TASK REQUIREMENTS: The task calls for each line of the records below in which the word "java" appears.

--- START ---

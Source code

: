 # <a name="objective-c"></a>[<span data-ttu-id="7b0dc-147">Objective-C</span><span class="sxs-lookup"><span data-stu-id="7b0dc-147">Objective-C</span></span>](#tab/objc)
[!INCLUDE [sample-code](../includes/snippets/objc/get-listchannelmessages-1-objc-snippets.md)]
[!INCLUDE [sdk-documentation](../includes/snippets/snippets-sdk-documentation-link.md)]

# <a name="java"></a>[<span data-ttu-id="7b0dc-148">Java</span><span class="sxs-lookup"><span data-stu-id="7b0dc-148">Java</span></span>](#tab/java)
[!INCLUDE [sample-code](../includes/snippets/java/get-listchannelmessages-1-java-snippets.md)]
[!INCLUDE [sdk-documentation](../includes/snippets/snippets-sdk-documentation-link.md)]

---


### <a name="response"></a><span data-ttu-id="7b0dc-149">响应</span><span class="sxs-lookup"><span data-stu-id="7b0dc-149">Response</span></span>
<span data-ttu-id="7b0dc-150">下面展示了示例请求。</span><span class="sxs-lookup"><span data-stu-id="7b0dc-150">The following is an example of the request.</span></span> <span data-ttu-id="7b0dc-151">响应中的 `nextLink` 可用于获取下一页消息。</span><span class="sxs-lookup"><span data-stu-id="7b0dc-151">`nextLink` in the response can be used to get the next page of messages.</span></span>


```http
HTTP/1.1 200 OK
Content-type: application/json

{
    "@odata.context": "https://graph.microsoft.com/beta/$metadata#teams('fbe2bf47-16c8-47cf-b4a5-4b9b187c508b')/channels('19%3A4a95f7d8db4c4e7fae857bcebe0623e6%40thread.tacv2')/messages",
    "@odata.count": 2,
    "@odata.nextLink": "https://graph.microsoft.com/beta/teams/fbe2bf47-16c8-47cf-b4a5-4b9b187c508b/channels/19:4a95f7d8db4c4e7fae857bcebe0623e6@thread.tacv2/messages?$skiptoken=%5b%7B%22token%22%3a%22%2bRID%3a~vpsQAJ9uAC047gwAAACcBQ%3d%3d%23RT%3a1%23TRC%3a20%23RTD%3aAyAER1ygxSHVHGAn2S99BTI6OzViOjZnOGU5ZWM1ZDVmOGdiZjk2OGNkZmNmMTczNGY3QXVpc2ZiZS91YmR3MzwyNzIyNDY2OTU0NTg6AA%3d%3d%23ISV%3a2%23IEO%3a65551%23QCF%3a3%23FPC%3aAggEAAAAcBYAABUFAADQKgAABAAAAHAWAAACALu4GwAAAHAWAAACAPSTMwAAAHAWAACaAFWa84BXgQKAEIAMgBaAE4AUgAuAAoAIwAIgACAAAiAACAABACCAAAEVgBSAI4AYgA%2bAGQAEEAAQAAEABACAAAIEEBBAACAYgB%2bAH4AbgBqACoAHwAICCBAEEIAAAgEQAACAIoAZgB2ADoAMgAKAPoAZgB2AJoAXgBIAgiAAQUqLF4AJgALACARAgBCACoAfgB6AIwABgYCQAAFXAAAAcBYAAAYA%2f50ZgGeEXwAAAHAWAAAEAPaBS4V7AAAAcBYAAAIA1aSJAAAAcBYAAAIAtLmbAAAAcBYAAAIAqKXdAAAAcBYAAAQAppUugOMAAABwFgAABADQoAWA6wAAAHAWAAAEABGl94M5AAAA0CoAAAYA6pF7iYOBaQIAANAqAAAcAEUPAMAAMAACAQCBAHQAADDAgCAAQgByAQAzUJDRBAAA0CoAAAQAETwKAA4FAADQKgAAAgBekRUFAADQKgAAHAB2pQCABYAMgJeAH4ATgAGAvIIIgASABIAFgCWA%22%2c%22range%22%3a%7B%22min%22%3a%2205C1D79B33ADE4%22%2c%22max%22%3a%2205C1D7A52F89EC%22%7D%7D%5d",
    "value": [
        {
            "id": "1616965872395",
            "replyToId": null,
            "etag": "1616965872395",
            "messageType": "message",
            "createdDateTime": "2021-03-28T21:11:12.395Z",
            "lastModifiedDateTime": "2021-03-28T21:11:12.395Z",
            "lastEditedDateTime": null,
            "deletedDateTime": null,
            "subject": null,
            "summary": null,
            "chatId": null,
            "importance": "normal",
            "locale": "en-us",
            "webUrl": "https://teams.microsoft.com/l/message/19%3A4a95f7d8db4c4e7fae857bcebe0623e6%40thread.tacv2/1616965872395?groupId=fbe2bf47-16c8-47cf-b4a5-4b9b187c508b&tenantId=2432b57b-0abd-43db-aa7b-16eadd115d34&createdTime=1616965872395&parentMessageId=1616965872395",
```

--- END ---

ANSWER TO THE EXERCISE:
# <a name="java"></a>[<span data-ttu-id="7b0dc-148">Java</span><span class="sxs-lookup"><span data-stu-id="7b0dc-148">Java</span></span>](#tab/java)
[!INCLUDE [sample-code](../includes/snippets/java/get-listchannelmessages-1-java-snippets.md)]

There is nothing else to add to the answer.